Nasty bugs can happen if calling the function with arguments of a wrong type or count. The most likely manifestation of this is a corruption of the stack.

Nowadays this feature might seem as an obscure oddity, but in the old days it was a way to reduce the number of header files included, hence faster compilation.

Answer 2

Because of historical reasons going back to the very first version of C, functions are assumed to have an implicit definition of int function(int arg1, int arg2, int arg3, etc).

Edit: no, I was wrong about int for the arguments. Instead it passes whatever type the argument is. So it could be an int or a double or a char*. Without a prototype the compiler will pass whatever size the argument is and the function being called had better use the correct argument type to receive it.

For more details look up K&R C.

Answer 3

To complete the picture, since -Werror might considered too "invasive",
for gcc (and llvm) a more precise solution is to transform just this warning in an error, using the option:

-Werror=implicit-function-declaration

See Make one gcc warning an error?

Regarding general use of -Werror: Of course, having warningless code is recommendable, but in some stage of development it might slow down the prototyping.

Answer 4

It should be considered an error. But C is an ancient language, so it's only a warning.
Compiling with -Werror (gcc) fixes this problem.

When C doesn't find a declaration, it assumes this implicit declaration: int f();, which means the function can receive whatever you give it, and returns an integer. If this happens to be close enough (and in case of printf, it is), then things can work. In some cases (e.g. the function actually returns a pointer, and pointers are larger than ints), it may cause real trouble.

Note that this was fixed in newer C standards (C99, C11). In these standards, this is an error. However, gcc doesn't implement these standards by default, so you still get the warning.

Answer 5

C is a very low-level language, so it permits you to create almost any legal object (.o) file that you can conceive of. You should think of C as basically dressed-up assembly language.

In particular, C does not require functions to be declared before they are used. If you call a function without declaring it, the use of the function becomes it's (implicit) declaration.
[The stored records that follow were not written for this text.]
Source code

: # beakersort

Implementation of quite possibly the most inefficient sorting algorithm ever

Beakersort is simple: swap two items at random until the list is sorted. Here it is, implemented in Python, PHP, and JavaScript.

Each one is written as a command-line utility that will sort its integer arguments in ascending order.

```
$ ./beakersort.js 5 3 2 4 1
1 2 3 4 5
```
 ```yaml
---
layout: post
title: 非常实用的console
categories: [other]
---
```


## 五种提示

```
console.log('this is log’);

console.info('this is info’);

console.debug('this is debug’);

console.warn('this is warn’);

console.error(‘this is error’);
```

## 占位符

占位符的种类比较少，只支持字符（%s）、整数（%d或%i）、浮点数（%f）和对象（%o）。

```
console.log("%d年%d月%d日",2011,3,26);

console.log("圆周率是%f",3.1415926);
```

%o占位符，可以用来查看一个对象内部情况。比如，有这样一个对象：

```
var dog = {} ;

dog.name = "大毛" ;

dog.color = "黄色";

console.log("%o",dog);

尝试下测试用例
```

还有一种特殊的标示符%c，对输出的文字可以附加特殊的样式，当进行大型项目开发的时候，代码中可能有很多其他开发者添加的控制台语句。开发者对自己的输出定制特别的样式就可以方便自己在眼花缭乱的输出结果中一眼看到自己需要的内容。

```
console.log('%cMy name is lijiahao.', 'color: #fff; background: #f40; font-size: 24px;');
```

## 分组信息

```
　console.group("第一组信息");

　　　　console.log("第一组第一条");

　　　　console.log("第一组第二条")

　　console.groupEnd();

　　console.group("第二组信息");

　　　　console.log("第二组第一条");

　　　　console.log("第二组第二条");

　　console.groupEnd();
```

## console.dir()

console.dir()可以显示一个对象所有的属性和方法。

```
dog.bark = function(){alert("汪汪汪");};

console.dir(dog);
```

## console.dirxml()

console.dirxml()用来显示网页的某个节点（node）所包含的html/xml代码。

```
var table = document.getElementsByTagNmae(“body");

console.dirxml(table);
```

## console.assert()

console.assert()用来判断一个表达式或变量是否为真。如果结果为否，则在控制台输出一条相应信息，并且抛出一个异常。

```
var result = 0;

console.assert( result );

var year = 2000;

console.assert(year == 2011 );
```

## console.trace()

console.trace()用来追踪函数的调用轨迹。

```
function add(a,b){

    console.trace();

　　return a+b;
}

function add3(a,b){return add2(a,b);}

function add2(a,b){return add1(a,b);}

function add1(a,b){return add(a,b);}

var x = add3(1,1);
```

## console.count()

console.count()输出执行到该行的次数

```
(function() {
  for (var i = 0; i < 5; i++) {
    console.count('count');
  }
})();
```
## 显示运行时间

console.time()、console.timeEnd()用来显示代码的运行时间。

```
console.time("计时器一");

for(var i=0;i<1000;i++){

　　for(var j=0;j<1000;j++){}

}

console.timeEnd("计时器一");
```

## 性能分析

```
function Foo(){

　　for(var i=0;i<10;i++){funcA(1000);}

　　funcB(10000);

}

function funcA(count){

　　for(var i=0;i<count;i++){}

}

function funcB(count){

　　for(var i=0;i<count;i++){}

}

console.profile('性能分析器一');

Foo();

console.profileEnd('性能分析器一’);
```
In a simple test I just ran, this is only a warning in the case of built-in library functions like printf (at least in GCC), but for random functions, it will compile just fine.

Of course, when you try to link, and it can't find foo, then you will get an error.

In the case of library functions like printf, some compilers contain built-in declarations for them so they can do some basic type checking, so when the implicit declaration (from the use) doesn't match the built-in declaration, you'll get a warning.

Answer 6

Implicit declarations are not valid in C.

C99 removed this feature (present in C89).

gcc chooses to only issue a warning by default with -std=c99 but a compiler has the right to refuse to translate such a program.